Paul set us up last week. And so this week we get started.

Last week we “opened someone else’s mail.” Paul greeted the church in Corinth and completed a theologically pointed thanksgiving for God’s work in and grace among the Corinthians. And after expressing deep gratitude for what God has done in this fledging mission church in the past and expressing his hope for the future, Paul rolls up his sleeves and abruptly confronts them in verse ten of chapter one of first Corinthians:.

Listen for the Word of God: Read 1 Corinthians 1:10.

(The fundamental theme of this letter is sounded in verse ten … repeatedly: no divisions, be in agreement, be united.)

Read 1 Corinthians 1:11-17 … The Word of the Lord.

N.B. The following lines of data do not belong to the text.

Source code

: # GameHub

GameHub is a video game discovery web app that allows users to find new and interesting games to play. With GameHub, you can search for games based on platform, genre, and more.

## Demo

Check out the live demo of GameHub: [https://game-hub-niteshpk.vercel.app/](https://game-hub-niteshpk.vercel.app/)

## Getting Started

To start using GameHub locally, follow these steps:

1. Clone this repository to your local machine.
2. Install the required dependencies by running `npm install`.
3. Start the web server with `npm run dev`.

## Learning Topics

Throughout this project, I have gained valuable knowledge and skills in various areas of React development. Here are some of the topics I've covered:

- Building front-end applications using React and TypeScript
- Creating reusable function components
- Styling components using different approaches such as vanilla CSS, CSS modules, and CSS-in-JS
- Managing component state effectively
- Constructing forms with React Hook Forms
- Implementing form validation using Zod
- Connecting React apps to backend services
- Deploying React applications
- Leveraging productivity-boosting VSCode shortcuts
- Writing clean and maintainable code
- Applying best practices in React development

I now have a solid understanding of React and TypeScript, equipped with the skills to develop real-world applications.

So this is us, for the next few weeks anyway. An exploration into some of the matters that Paul brings to the attention of the Corinthians in so far as they may or may not be part of our community. And first up: an appeal to brothers and sisters in Christ to be united in the same mind and the same purpose.

The gap between what the church should be, what Paul hoped it would be almost two thousand year ago, and what it actually is, is glaringly evident in our verses this morning. It’s clear that no matter how many times Paul, or any one else who came after him in the millennia that has followed, admonished the early church about divisions, they never succeeded in bringing full unity to the churches that came after them. From Catholic-Orthodox splits, to Protestant splintering, to intra-denominational disputes, divisions reign. The question we ask ourselves this morning is not “do divisions exist among us,” or even is “why do divisions exist among us?” The question we explore this morning is “what is it” that divides us?

In Paul’s letter, I don’t think that he’s is writing about “doctrinal orthodoxy.” He’s not writing to tell this community that they are divided in “what they believe.” He’s not asking this community to all “believe the same way.” I also don’t think Paul is asking the community to all speak and behave in the same way. I mean, in just a few chapters he’s going to celebrate the fact that a church community has many members and a huge variety of gifts and ministries and every one of those ministries and every one of those members, as different as they are, has their place – every member has his or her call. Paul is not chastising the Corinthians for not believing, speaking or acting “all the same.” Uniformity is not a requirement for unity.

Paul’s concern seems to be with the way this community is seen from the outside, by those looking in. Internally, there are many members – varied and speical. Externally there must be one body. “However you speak, however you act, however you share your belief, do it so that no one will doubt you are brothers and sisters … in Christ.” Unified, one …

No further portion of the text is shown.